Introduction

The concept of information has penetrated almost all areas of human inquiry, from physics, chemistry, and engineering through biology to the social sciences. And yet its status as a physical entity remains obscure. Traditionally, information has been treated as a derived or secondary concept. In physics especially, the fundamental bedrock of reality is normally vested in the material building blocks of the universe, be they particles, strings, or fields. Because bits of information are always instantiated in material degrees of freedom, the properties of information could, it seems, always be reduced to those of the material substrate. Nevertheless, over several decades there have been attempts to invert this interdependence and root reality in information rather than matter. This contrarian perspective is most famously associated with the name of John Archibald Wheeler, who encapsulated his proposal in the pithy dictum ‘it from bit?’ (Wheeler, 1999). In a practical, everyday sense, information is often treated as a primary entity, as a ‘thing in its own right’ with a measure of autonomy; indeed, it is bought and sold as a commodity alongside gas and steel.

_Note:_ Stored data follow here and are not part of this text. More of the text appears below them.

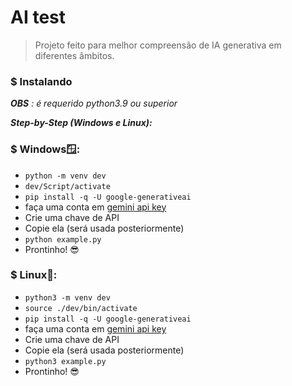 # AI test

> Projeto feito para melhor compreensão de IA generativa em diferentes âmbitos.

### $ Instalando
_**OBS** : é requerido python3.9 ou superior_

***Step-by-Step (Windows e Linux):***

### $ Windows🪟:

* `python -m venv dev`
* `dev/Script/activate`
* `pip install -q -U google-generativeai`
* faça uma conta em [gemini api key](https://aistudio.google.com/app/apikey?hl=pt-br)
* Crie uma chave de API
* Copie ela (será usada posteriormente)
* `python example.py`
* Prontinho! 😎

### $ Linux🐧:

* `python3 -m venv dev`
* `source ./dev/bin/activate`
* `pip install -q -U google-generativeai`
* faça uma conta em [gemini api key](https://aistudio.google.com/app/apikey?hl=pt-br)
* Crie uma chave de API
* Copie ela (será usada posteriormente)
* `python3 example.py`
* Prontinho! 😎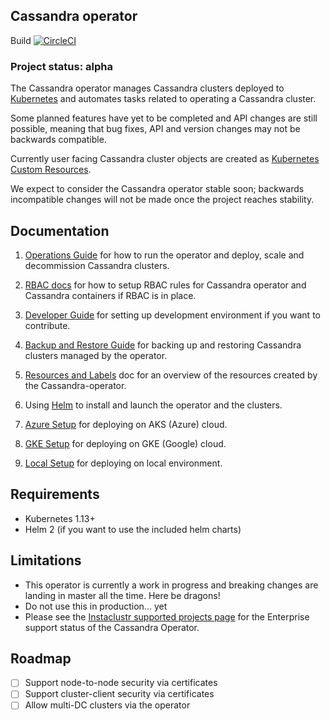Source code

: ## Cassandra operator
Build [![CircleCI](https://circleci.com/gh/instaclustr/cassandra-operator/tree/master.svg?style=svg)](https://circleci.com/gh/instaclustr/cassandra-operator/tree/master)

### Project status: alpha
The Cassandra operator manages Cassandra clusters deployed to [Kubernetes](http://kubernetes.io) and automates tasks related to operating a Cassandra cluster.

Some planned features have yet to be completed and API changes are still possible, meaning that bug fixes, API and version changes may not be backwards compatible.

Currently user facing Cassandra cluster objects are created as [Kubernetes Custom Resources](https://kubernetes.io/docs/tasks/access-kubernetes-api/extend-api-custom-resource-definitions/).

We expect to consider the Cassandra operator stable soon; backwards incompatible changes will not be made once the project reaches stability.

## Documentation

1) [Operations Guide](./doc/op_guide.md) for how to run the operator and deploy, scale and decommission Cassandra clusters.

1) [RBAC docs](./doc/rbac.md) for how to setup RBAC rules for Cassandra operator and Cassandra containers if RBAC is in place.

1) [Developer Guide](./doc/developers.md) for setting up development environment if you want to contribute.

1) [Backup and Restore Guide](./doc/backup_restore.md) for backing up and restoring Cassandra clusters managed by the operator.

1) [Resources and Labels](./doc/resources.md) doc for an overview of the resources created by the Cassandra-operator.
1) Using [Helm](./doc/helm.md) to install and launch the operator and the clusters.
1) [Azure Setup](./doc/providers/aks.md) for deploying on AKS (Azure) cloud.
1) [GKE Setup](./doc/providers/gke.md) for deploying on GKE (Google) cloud.
1) [Local Setup](./doc/providers/local.md) for deploying on local environment.

## Requirements

- Kubernetes 1.13+
- Helm 2 (if you want to use the included helm charts)

## Limitations

- This operator is currently a work in progress and breaking changes are landing in master all the time. Here be dragons!
- Do not use this in production... yet
- Please see the [Instaclustr supported projects page](https://www.instaclustr.com/support/documentation/announcements/instaclustr-open-source-project-status/) for the Enterprise support status of the Cassandra Operator.

## Roadmap

 - [ ] Support node-to-node security via certificates
 - [ ] Support cluster-client security via certificates
 - [ ] Allow multi-DC clusters via the operator

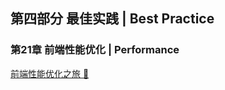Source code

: ## 第四部分 最佳实践  |   Best  Practice

### 第21章  前端性能优化  |   Performance

[前端性能优化之旅 🚀](https://alienzhou.github.io/fe-performance-journey/#旅途的行程路线)

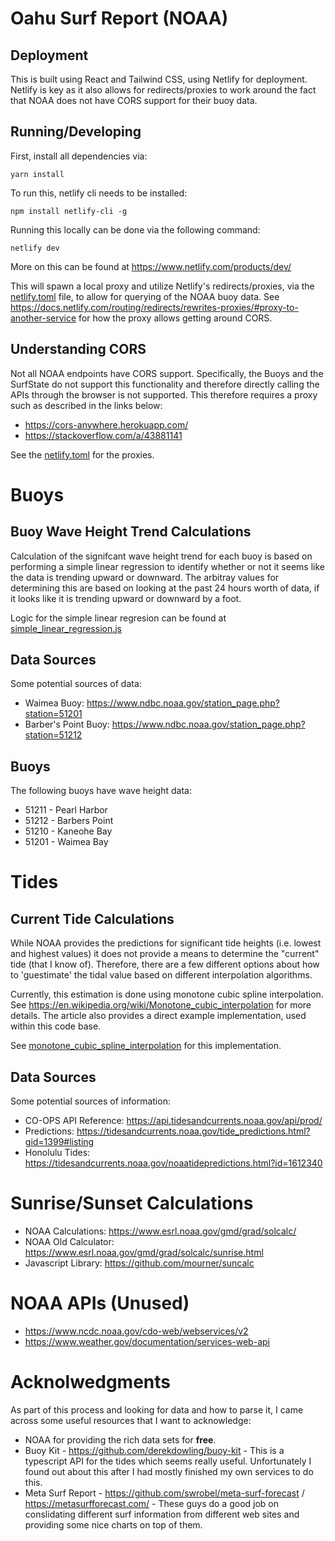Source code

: # Oahu Surf Report (NOAA)

## Deployment

This is built using React and Tailwind CSS, using Netlify for deployment. Netlify is key as it also allows for redirects/proxies to work around the fact that NOAA does not have CORS support for their buoy data.

## Running/Developing

First, install all dependencies via:

`yarn install`

To run this, netlify cli needs to be installed:

`npm install netlify-cli -g`

Running this locally can be done via the following command:

`netlify dev`

More on this can be found at https://www.netlify.com/products/dev/

This will spawn a local proxy and utilize Netlify's redirects/proxies, via the [netlify.toml](netlify.toml) file, to allow for querying of the NOAA buoy data. See https://docs.netlify.com/routing/redirects/rewrites-proxies/#proxy-to-another-service for how the proxy allows getting around CORS.

## Understanding CORS

Not all NOAA endpoints have CORS support. Specifically, the Buoys and the SurfState do not support this functionality and therefore directly calling the APIs through the browser is not supported. This therefore requires a proxy such as described in the links below:

- https://cors-anywhere.herokuapp.com/
- https://stackoverflow.com/a/43881141

See the [netlify.toml](netlify.toml) for the proxies.

# Buoys

## Buoy Wave Height Trend Calculations

Calculation of the signifcant wave height trend for each buoy is based on performing a simple linear regression to identify whether or not it seems like the data is trending upward or downward. The arbitray values for determining this are based on looking at the past 24 hours worth of data, if it looks like it is trending upward or downward by a foot.

Logic for the simple linear regresion can be found at [simple_linear_regression.js](src/services/simple_linear_regression.js)

## Data Sources

Some potential sources of data:

- Waimea Buoy: https://www.ndbc.noaa.gov/station_page.php?station=51201
- Barber's Point Buoy: https://www.ndbc.noaa.gov/station_page.php?station=51212

## Buoys

The following buoys have wave height data:
- 51211 - Pearl Harbor
- 51212 - Barbers Point
- 51210 - Kaneohe Bay
- 51201 - Waimea Bay

# Tides

## Current Tide Calculations

While NOAA provides the predictions for significant tide heights (i.e. lowest and highest values) it does not provide a means to determine the "current" tide (that I know of). Therefore, there are a few different options about how to 'guestimate' the tidal value based on different interpolation algorithms.

Currently, this estimation is done using monotone cubic spline interpolation. See https://en.wikipedia.org/wiki/Monotone_cubic_interpolation for more details. The article also provides a direct example implementation, used within this code base.

See [monotone_cubic_spline_interpolation](src/services/monotone_cubic_spline_interpolation.js) for this implementation.

## Data Sources

Some potential sources of information:

- CO-OPS API Reference: https://api.tidesandcurrents.noaa.gov/api/prod/
- Predictions: https://tidesandcurrents.noaa.gov/tide_predictions.html?gid=1399#listing
- Honolulu Tides: https://tidesandcurrents.noaa.gov/noaatidepredictions.html?id=1612340

# Sunrise/Sunset Calculations

- NOAA Calculations: https://www.esrl.noaa.gov/gmd/grad/solcalc/
- NOAA Old Calculator: https://www.esrl.noaa.gov/gmd/grad/solcalc/sunrise.html
- Javascript Library: https://github.com/mourner/suncalc

# NOAA APIs (Unused)

- https://www.ncdc.noaa.gov/cdo-web/webservices/v2
- https://www.weather.gov/documentation/services-web-api

# Acknolwedgments
As part of this process and looking for data and how to parse it, I came across some useful resources that I want to acknowledge:
- NOAA for providing the rich data sets for **free**.
- Buoy Kit - https://github.com/derekdowling/buoy-kit - This is a typescript API for the tides which seems really useful. Unfortunately I found out about this after I had mostly finished my own services to do this.
- Meta Surf Report - https://github.com/swrobel/meta-surf-forecast / https://metasurfforecast.com/ - These guys do a good job on conslidating different surf information from different web sites and providing some nice charts on top of them.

In the life sciences, informational narratives are indispensable: biologists talk about the genetic code, about translation and transcription, about chemical signals and sensory data processing, all of which treat information as the currency of activity, the ‘oil’ that makes the ‘biological wheels go round’. The burgeoning fields of genomic and metagenomic sequencing and bioinformatics are based on the notion that informational bits are literally vital. But beneath this familiar practicality lies a stark paradox. If information makes a difference in the physical world, which it surely does, then should we not attribute to it causal powers? However, in physics causation is invariably understood at the level of particle and field interactions, not in the realm of abstract bits (or qubits, their quantum counterparts).